Federal agencies tasked with helping restore the Chesapeake Bay drafted the reports following a May executive order. The Environmental Protection Agency, given the goal of defining "the next generation of tools and actions" to improve water quality, set its sights in one of the reports on Concentrated Animal Feeding Operations (CAFOs): large-scale animal farms that the Clean Water Act regulates as a point-source for pollution.
As much as 25 percent of all pollution in the Bay originates at CAFOs in the form of animal waste runoff, said Chuck Fox, the EPA's senior adviser to the administrator for the Chesapeake Bay. Agricultural practices are the largest contributors of the nutrient and sediment pollution that makes it into the Bay, the EPA report says. Excess amounts of nitrogen and phosphorus, the main pollution culprits, wash into waterways and cause destructive algae blooms that create dead zones, areas where there isn't enough oxygen in the water to support life.
Excess manure at CAFOs is the source of the problem. Current federal regulations require farmers to outline how they will deal with animal waste. But the regulations only cover what happens in the production area at the farm, a big loophole for farmers who can escape federal oversight by taking the manure off-site.
It's no surprise that the EPA's recommendations include tightening restrictions on factory farms. Currently, many such facilities must obtain National Pollutant Discharge Elimination System (NPDES) permits. The EPA's plans in the Bay hinge on expanding the number of legally defined CAFOs so they fall under this permit system.
The EPA also recommends revising the definition of CAFOs to cover smaller operations, and wants to institute "next generation" nutrient management plans and better recordkeeping of the waste farmers move off their property.

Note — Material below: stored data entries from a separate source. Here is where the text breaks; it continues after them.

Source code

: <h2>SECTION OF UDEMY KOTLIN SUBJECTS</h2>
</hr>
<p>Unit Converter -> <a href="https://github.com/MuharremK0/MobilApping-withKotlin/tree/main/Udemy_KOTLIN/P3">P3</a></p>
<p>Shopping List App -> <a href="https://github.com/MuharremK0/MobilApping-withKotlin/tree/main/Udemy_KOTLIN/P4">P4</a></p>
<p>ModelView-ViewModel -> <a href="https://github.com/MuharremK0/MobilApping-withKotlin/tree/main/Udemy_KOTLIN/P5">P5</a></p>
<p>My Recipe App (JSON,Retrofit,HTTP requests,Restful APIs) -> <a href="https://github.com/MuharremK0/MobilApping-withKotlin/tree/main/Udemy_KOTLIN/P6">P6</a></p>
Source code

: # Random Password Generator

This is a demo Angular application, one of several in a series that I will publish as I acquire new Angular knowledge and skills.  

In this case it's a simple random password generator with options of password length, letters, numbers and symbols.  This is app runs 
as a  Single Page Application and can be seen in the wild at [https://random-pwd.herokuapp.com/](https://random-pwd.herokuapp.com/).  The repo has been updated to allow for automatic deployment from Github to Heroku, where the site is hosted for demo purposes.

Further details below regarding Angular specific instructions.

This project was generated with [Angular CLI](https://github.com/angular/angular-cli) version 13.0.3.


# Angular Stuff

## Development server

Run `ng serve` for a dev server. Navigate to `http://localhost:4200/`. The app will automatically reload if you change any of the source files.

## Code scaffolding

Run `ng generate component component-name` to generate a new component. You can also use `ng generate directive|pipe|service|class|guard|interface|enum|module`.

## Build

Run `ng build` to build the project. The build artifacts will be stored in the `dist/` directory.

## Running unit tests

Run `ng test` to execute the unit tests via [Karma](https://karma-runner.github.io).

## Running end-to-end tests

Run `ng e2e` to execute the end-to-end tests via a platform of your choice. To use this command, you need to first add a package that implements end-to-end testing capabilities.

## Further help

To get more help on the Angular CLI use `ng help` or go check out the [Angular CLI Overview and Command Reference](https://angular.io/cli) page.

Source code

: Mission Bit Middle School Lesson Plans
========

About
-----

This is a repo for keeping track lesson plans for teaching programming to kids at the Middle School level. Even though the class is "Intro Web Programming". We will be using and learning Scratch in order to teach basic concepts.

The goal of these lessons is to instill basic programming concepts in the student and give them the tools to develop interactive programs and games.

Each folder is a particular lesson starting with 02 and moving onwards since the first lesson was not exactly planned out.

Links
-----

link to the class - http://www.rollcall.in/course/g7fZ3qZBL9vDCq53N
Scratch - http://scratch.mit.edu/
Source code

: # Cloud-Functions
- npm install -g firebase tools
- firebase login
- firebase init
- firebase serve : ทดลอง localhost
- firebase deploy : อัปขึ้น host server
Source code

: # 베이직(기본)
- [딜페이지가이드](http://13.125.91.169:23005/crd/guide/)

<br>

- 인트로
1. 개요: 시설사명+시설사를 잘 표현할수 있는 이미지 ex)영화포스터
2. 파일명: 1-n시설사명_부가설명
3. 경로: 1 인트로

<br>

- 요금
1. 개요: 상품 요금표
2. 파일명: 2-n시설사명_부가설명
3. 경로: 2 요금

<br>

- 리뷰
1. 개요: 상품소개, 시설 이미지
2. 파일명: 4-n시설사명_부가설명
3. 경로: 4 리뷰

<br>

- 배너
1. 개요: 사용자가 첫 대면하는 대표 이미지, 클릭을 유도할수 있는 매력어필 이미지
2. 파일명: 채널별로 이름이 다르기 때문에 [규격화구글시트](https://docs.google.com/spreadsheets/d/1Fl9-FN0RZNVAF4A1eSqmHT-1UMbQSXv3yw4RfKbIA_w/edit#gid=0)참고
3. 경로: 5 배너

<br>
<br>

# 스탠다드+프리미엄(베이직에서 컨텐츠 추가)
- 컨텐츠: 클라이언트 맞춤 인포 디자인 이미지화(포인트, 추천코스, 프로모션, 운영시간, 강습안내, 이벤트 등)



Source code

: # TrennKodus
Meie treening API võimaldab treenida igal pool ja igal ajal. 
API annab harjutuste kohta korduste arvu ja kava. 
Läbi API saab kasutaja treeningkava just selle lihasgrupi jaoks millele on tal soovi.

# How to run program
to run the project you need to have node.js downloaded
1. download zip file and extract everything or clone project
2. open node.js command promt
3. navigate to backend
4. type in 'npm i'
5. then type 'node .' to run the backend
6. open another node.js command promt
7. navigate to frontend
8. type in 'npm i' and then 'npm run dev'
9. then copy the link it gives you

Fox anticipates that federal rulemaking would take two to three years, though if the recommendations were implemented through individual states in the watershed, all of which currently have stricter standards than the EPA, the time could be cut in half.

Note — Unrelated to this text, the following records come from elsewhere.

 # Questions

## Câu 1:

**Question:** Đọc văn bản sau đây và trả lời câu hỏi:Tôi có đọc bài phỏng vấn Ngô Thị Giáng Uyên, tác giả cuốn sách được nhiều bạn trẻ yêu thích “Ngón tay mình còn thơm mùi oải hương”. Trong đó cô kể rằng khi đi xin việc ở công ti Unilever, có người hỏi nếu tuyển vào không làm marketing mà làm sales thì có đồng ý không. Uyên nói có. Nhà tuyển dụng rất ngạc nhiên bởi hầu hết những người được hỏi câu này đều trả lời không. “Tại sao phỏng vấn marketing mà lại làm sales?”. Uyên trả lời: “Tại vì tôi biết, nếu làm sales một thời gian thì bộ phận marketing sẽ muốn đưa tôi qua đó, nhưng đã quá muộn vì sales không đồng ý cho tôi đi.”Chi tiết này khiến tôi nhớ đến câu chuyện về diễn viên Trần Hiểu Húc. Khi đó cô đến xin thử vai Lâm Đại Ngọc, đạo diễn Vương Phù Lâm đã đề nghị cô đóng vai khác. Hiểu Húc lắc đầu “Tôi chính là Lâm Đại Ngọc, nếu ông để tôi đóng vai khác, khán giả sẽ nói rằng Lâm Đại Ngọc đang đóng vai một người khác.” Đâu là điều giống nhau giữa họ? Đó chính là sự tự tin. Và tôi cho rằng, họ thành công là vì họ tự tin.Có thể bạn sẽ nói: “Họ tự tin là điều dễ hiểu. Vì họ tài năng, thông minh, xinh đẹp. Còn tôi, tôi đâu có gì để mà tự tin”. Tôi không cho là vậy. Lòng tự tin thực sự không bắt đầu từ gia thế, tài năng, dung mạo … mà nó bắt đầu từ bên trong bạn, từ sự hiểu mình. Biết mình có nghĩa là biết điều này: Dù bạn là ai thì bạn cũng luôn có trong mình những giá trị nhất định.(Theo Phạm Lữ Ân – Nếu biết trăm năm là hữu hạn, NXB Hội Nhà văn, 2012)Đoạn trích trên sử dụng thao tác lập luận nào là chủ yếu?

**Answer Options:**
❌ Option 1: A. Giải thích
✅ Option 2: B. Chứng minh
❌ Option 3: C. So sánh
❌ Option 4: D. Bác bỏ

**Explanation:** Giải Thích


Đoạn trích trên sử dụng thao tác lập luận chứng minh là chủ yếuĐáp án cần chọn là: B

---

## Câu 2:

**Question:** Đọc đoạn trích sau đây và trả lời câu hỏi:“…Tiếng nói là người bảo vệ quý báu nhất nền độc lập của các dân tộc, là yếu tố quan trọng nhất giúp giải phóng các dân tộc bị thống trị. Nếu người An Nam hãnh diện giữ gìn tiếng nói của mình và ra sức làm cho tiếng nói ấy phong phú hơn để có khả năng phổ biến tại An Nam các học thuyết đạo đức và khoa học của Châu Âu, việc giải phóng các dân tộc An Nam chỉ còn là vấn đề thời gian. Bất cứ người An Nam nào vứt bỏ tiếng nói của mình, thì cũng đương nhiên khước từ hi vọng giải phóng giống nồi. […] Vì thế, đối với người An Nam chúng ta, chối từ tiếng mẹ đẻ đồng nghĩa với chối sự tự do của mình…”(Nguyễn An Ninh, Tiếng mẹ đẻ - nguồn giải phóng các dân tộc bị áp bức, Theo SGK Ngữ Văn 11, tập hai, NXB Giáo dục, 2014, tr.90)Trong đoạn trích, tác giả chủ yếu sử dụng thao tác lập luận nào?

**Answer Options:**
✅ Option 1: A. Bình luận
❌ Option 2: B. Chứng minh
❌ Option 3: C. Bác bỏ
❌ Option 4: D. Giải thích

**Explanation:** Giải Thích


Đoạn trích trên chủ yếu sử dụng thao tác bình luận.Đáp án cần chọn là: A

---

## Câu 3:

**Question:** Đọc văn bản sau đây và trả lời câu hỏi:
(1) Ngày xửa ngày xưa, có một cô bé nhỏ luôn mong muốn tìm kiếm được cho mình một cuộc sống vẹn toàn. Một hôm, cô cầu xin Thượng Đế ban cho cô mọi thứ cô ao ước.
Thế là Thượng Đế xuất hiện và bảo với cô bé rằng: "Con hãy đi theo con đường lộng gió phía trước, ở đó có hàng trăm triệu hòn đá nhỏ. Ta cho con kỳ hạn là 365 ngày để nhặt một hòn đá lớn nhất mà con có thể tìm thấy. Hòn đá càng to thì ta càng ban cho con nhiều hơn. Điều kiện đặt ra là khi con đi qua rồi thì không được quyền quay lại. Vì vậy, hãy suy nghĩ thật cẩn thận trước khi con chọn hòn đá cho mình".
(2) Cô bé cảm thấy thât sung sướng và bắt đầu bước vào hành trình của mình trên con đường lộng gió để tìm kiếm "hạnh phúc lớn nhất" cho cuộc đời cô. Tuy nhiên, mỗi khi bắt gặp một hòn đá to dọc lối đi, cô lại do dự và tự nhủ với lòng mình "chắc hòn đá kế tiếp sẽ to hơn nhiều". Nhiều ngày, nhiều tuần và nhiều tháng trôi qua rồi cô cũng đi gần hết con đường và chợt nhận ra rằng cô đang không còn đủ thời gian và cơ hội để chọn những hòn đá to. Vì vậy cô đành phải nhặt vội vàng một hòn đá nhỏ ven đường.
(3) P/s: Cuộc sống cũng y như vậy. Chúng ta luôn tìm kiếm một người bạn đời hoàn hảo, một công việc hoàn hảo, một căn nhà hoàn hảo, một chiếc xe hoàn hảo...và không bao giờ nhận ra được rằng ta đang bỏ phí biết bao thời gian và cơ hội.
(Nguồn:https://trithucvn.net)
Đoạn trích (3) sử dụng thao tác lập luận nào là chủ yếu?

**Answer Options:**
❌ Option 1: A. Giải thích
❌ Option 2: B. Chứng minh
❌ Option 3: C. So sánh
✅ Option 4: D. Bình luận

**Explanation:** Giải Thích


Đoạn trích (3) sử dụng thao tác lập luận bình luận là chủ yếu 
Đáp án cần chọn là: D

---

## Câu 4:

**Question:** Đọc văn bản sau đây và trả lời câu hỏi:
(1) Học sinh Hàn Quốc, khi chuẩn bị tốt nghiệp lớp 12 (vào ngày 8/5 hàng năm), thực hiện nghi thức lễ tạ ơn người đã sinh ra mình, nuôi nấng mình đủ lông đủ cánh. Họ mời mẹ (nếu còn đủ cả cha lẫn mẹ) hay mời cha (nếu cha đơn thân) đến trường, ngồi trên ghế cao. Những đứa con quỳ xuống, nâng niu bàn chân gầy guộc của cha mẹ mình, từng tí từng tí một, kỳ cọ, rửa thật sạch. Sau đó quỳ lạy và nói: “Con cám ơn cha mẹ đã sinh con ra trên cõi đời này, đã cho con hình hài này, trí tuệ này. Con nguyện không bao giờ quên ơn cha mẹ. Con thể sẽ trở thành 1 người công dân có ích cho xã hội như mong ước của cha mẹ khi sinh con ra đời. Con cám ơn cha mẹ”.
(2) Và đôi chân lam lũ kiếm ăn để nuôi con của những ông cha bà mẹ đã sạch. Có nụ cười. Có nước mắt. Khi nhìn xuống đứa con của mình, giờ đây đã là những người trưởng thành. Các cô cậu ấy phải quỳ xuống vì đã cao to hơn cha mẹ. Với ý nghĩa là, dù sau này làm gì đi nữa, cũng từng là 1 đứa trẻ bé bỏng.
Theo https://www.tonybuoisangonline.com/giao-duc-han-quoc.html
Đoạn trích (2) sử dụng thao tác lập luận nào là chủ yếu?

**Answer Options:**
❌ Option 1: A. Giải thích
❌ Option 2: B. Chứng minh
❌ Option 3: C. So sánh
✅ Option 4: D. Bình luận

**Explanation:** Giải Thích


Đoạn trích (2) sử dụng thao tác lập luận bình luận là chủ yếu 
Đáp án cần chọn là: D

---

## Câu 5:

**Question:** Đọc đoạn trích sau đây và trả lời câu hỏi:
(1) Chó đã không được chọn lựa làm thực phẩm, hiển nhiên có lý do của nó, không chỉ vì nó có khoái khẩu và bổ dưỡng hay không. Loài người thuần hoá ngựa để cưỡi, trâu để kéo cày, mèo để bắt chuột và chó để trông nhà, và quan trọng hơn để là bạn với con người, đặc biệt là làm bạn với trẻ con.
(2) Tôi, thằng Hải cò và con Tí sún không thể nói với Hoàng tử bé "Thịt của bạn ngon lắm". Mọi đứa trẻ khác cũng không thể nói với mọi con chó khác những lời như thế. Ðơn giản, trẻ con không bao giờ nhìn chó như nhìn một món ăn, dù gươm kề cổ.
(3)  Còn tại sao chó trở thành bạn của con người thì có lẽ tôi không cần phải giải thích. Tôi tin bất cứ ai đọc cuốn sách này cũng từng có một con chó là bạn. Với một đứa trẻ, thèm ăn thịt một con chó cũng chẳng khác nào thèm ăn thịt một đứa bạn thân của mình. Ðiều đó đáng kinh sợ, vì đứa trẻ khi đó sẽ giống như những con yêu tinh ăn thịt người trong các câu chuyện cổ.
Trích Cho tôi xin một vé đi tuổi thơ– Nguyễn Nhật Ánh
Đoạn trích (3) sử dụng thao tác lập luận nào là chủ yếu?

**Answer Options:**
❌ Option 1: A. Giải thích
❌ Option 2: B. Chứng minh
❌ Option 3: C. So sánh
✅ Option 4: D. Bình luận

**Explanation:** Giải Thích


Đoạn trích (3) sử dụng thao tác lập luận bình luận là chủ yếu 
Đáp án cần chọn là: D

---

"Unlike past documents that focused on goals, this one focuses almost entirely on actions," said William Baker, president of the Chesapeake Bay Foundation, in a statement the day after the release of the reports.
Thus far, the recommendations remain local. "We got very direct directions from the president with respect to the Chesapeake, so we're focusing a lot of our attention on the Chesapeake," said Mike Shapiro, deputy assistant administrator for water at the EPA. "And we're also still in the process of implementing our new CAFO regulations nationally."
Just because specific policies would work in the Chesapeake "wouldn't necessarily mean that the same requirement would be justified or necessary on a national basis," Shapiro said. But he conceded that with additional study, some of the practices could be put in place in other areas. "I can't exclude the possibility that we may be modifying our national regulations as well," he added.
SEPTEMBER 09, 2009
EPA Recommends CAFO Regulation In Chesapeake Bay Report
As part of its efforts to restore the Chesapeake Bay, the Environmental Protection Agency issued a draft report that included recommendations to further regulate CAFOs, large-scale farms where animals are raised in confined areas. The Clean Water Act designates these operations as point sources for pollution. EPA wants to expand the definition of a CAFO to include more farms, thus drawing more operations under federal and state rules. The agency also recommends toughening permits to enable stricter regulation of nutrient discharges and better record-keeping of off-site transfers of animal waste.